*Exercise brief*: Every line of the entries below that mentions "小功能頁" is to be copied out.

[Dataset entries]
---+---

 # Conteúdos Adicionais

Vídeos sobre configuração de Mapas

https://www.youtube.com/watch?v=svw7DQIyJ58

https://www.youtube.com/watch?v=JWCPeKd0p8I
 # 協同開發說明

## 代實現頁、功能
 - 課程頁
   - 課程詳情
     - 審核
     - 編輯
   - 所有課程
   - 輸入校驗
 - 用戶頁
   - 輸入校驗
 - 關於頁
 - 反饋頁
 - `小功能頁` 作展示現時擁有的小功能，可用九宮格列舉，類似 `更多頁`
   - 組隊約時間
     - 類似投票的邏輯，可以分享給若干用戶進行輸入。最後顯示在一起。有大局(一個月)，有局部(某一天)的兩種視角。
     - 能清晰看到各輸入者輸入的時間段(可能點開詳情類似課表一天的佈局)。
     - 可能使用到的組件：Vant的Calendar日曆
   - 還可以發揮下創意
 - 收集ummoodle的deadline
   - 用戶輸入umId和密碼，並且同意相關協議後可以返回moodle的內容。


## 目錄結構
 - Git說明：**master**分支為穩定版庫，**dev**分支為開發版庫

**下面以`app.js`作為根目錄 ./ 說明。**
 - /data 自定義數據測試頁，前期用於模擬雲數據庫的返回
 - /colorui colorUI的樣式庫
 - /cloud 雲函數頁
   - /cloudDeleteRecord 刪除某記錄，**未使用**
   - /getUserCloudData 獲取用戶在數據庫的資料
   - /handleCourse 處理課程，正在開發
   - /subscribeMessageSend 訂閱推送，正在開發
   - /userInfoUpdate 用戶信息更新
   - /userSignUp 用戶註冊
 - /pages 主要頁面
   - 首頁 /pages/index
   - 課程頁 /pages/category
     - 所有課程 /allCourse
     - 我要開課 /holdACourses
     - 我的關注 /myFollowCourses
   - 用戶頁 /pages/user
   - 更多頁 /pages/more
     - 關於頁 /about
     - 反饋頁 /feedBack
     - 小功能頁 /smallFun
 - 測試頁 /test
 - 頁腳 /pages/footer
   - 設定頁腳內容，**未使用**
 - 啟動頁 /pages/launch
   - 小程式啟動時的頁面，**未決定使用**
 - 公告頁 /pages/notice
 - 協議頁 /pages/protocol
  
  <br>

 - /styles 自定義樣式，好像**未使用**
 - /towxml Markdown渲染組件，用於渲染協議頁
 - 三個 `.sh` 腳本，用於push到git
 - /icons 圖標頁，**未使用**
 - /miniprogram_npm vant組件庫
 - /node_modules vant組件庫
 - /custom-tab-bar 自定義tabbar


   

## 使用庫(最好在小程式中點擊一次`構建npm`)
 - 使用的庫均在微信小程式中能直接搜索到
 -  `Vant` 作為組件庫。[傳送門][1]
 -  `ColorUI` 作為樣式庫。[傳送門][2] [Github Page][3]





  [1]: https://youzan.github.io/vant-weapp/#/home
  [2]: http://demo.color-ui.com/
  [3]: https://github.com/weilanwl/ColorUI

---+---

*Answer to the exercise*:
 - `小功能頁` 作展示現時擁有的小功能，可用九宮格列舉，類似 `更多頁`
     - 小功能頁 /smallFun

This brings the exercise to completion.